75 Years Ago: Sept. 24, 1936

• The grand opening of Hackett’s Department Store will occur Sept. 26. The store supercedes the Alice Dainty Shoppe, which has been doing business as a ladies’ apparel shop. The new large store has been completely modernized in every respect and is very attractive and up-to-date. Every department is stocked with new fresh goods just received from the New York and Boston markets. Mr. and Mrs. Charles H. Hackett, are the proprietors.

• Mr. and Mrs. Norman Holts of Perham, held their wedding reception Tuesday evening of last week at the home of Mr. and Mrs. John Holts. There was a large attendance of relatives and friends, the gifts were many and useful.

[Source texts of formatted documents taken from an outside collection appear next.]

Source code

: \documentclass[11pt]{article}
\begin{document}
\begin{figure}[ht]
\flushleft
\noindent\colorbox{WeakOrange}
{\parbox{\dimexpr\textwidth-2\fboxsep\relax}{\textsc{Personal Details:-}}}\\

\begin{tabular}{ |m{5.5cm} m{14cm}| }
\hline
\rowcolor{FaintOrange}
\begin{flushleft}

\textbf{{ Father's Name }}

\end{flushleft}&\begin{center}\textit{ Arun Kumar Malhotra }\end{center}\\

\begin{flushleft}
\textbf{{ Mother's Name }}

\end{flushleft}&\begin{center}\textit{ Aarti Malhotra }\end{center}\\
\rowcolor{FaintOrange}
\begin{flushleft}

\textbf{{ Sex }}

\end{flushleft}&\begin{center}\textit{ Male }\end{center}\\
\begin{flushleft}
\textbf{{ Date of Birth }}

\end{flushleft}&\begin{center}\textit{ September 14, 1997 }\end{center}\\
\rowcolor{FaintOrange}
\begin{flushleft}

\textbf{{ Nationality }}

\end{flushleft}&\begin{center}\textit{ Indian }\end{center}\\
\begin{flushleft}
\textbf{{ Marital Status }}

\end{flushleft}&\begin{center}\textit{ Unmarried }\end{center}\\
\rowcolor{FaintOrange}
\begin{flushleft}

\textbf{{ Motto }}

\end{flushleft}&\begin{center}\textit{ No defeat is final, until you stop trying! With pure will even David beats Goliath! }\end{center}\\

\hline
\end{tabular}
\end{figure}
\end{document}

• The first perfect score to be made by an amateur on the Northern Skeet Field in Caribou was chalked up Sunday by Parkin Briggs of Caribou.

• The Merchants Bureau of the Chamber of Commerce met Monday evening to discus several matters of important to merchants of the town and they decided to keep open all retail stores certain evenings throughout the harvest season. Beginning next Monday stores will be open Monday and Wednesday evenings in addition to Saturday evenings until Oct. 24. This is for accommodation of those who find it difficult to get in to do their shopping during the daytime.

• Fred Giberson has purchased a truck for use in trucking wood and potatoes from the Giberson-Crossman farm in Caswell.

• There have been six  cases of chicken pox reported in Perham recently and four new cases of measles.

50 Years Ago: Sept. 28, 1961

• The Caribou Business and Professional Women’s Club, in connection the observance of national BPW Week, has announced that Elizabeth Hitchings, a teacher at Caribou High School, has been selected Business Woman of the Year.

• Torrential rains yesterday washed out the potato picking in the area, and a good percentage of the thousands of laborers in the fields came to town to get in some extra shopping but the big harvest sales blow-out is when the Caribou Board of Trade will stage its annual “Diggin Daze.”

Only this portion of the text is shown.